**Activity**
Select every line below containing the word "data".

═══ Supplied material ═══

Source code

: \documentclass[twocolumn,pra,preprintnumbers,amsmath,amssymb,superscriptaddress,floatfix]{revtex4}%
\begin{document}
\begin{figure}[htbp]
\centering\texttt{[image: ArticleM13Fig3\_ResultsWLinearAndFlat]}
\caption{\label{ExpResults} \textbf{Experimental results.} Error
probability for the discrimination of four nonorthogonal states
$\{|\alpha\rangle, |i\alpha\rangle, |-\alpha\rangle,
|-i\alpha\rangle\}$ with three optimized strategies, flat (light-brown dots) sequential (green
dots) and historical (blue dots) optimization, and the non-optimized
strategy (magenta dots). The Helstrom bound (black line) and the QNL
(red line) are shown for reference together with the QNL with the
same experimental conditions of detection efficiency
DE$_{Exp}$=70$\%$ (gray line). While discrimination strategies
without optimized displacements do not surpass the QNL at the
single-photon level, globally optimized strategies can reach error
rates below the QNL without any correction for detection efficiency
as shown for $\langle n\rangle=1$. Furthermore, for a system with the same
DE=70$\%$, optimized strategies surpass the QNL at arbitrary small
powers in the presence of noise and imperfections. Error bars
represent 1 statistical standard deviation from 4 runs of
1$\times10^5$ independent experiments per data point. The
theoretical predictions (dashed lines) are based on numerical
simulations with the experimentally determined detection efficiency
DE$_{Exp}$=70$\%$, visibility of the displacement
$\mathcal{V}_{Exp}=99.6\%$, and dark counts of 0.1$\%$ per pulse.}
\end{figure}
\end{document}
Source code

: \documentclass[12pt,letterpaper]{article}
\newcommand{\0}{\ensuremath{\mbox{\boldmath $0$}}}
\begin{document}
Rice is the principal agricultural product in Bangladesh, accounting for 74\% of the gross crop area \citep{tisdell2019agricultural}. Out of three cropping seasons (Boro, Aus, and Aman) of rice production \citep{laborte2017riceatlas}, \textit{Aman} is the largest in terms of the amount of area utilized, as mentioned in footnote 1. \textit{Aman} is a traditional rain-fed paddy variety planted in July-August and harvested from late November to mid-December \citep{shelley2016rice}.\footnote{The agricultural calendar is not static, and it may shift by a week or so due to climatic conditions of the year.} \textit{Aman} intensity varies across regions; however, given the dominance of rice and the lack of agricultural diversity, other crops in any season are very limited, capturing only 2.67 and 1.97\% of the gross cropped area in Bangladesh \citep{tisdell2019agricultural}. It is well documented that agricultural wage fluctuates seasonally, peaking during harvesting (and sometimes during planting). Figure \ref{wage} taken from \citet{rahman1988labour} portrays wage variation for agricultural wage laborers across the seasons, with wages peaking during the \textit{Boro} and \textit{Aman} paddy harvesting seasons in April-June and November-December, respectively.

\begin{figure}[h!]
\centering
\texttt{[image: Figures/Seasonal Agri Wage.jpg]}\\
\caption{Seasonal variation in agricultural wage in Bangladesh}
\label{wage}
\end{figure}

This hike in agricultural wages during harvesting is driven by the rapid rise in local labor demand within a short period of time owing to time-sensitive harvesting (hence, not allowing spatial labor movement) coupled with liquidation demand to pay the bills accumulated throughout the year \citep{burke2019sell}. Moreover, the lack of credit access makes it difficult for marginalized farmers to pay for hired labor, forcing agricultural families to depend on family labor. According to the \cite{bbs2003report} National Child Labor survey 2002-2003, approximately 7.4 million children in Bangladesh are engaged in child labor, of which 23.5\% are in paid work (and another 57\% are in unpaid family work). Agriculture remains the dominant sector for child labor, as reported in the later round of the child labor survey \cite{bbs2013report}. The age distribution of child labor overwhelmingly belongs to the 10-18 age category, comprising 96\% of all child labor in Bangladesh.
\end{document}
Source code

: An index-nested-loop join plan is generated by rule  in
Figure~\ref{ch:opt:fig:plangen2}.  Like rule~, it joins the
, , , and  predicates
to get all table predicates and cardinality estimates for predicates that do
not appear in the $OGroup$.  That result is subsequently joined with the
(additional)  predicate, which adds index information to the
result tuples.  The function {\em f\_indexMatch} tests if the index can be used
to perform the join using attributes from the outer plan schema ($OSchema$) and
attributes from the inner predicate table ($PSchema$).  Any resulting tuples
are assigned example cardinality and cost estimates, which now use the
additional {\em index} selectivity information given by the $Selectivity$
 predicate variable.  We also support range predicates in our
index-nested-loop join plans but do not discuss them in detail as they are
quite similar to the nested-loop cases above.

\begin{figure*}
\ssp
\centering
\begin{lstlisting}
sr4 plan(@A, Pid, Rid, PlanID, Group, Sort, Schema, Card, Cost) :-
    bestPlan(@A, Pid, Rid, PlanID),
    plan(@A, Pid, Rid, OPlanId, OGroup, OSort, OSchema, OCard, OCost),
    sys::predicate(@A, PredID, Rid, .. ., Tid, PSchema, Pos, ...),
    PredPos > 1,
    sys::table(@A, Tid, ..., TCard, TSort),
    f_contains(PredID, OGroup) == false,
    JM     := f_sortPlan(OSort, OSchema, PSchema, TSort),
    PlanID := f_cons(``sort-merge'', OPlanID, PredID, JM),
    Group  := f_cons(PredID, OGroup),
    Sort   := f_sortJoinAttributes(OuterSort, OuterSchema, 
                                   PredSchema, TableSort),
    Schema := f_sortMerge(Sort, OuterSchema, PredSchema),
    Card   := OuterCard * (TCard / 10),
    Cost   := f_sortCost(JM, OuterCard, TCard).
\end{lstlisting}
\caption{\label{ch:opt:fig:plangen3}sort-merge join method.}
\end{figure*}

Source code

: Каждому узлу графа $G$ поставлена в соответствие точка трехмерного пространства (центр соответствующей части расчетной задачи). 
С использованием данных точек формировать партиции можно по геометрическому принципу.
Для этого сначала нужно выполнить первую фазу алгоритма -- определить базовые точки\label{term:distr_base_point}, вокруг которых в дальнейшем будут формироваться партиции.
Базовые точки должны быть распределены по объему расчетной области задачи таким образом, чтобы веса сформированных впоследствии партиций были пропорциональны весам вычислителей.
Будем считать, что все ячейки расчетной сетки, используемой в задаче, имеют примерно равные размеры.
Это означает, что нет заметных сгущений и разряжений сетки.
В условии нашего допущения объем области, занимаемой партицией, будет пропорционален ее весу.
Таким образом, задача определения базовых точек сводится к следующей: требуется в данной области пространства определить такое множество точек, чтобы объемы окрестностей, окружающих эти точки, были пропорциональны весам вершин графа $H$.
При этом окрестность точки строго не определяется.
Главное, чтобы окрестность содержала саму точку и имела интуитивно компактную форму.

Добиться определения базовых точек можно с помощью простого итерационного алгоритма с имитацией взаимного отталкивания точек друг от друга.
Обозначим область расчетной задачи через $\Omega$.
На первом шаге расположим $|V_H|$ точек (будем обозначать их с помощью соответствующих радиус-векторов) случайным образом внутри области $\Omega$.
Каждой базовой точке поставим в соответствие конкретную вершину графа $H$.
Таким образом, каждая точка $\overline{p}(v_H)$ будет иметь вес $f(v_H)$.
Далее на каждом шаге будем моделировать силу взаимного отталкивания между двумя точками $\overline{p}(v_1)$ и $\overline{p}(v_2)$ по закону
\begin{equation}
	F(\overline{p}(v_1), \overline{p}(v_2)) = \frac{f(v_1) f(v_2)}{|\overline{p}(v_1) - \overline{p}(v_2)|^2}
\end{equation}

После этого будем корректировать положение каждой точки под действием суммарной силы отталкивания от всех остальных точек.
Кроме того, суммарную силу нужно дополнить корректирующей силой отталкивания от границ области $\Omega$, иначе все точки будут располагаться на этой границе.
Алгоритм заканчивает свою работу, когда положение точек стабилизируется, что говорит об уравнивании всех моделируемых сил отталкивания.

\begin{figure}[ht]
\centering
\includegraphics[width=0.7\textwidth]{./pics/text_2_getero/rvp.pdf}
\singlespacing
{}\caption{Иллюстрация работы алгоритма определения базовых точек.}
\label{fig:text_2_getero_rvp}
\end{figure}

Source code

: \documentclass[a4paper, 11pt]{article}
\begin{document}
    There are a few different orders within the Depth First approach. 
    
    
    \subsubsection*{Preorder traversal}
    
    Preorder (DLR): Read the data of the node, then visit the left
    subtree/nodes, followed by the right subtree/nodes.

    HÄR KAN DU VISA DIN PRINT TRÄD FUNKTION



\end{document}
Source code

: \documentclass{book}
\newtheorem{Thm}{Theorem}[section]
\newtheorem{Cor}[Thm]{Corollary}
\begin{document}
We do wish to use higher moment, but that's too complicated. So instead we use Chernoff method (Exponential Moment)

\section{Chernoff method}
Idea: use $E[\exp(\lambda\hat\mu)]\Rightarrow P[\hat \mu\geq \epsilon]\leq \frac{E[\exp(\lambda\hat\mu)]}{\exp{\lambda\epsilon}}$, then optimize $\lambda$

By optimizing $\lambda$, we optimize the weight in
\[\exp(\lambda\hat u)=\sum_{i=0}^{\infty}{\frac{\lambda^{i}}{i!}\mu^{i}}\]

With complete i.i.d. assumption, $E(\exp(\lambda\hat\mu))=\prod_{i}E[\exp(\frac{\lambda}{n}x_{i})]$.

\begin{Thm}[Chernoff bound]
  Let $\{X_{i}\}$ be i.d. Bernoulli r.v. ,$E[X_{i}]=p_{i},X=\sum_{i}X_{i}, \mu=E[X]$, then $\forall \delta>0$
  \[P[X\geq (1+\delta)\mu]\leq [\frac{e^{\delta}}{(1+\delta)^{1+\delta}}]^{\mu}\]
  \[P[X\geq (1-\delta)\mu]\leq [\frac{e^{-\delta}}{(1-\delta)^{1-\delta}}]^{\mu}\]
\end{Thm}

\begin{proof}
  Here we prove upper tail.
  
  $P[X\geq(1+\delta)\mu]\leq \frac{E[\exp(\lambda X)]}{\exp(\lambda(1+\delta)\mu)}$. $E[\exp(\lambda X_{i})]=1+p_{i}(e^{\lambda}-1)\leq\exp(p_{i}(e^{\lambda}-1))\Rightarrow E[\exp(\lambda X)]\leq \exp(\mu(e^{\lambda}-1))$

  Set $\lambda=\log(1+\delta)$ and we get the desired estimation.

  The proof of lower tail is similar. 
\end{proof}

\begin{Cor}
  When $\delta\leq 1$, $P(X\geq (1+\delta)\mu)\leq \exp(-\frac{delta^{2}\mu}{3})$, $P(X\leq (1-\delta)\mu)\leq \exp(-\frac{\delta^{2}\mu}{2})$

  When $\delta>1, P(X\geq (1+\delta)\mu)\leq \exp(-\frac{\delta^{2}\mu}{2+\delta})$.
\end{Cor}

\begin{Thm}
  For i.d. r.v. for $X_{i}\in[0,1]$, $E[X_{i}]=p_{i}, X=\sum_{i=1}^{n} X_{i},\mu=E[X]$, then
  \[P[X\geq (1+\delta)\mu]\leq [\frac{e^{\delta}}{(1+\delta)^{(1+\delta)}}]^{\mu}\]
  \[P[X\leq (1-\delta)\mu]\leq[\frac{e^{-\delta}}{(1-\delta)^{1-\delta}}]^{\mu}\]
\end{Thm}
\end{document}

═══

**Finished task**
1$\times10^5$ independent experiments per data point. The
    Preorder (DLR): Read the data of the node, then visit the left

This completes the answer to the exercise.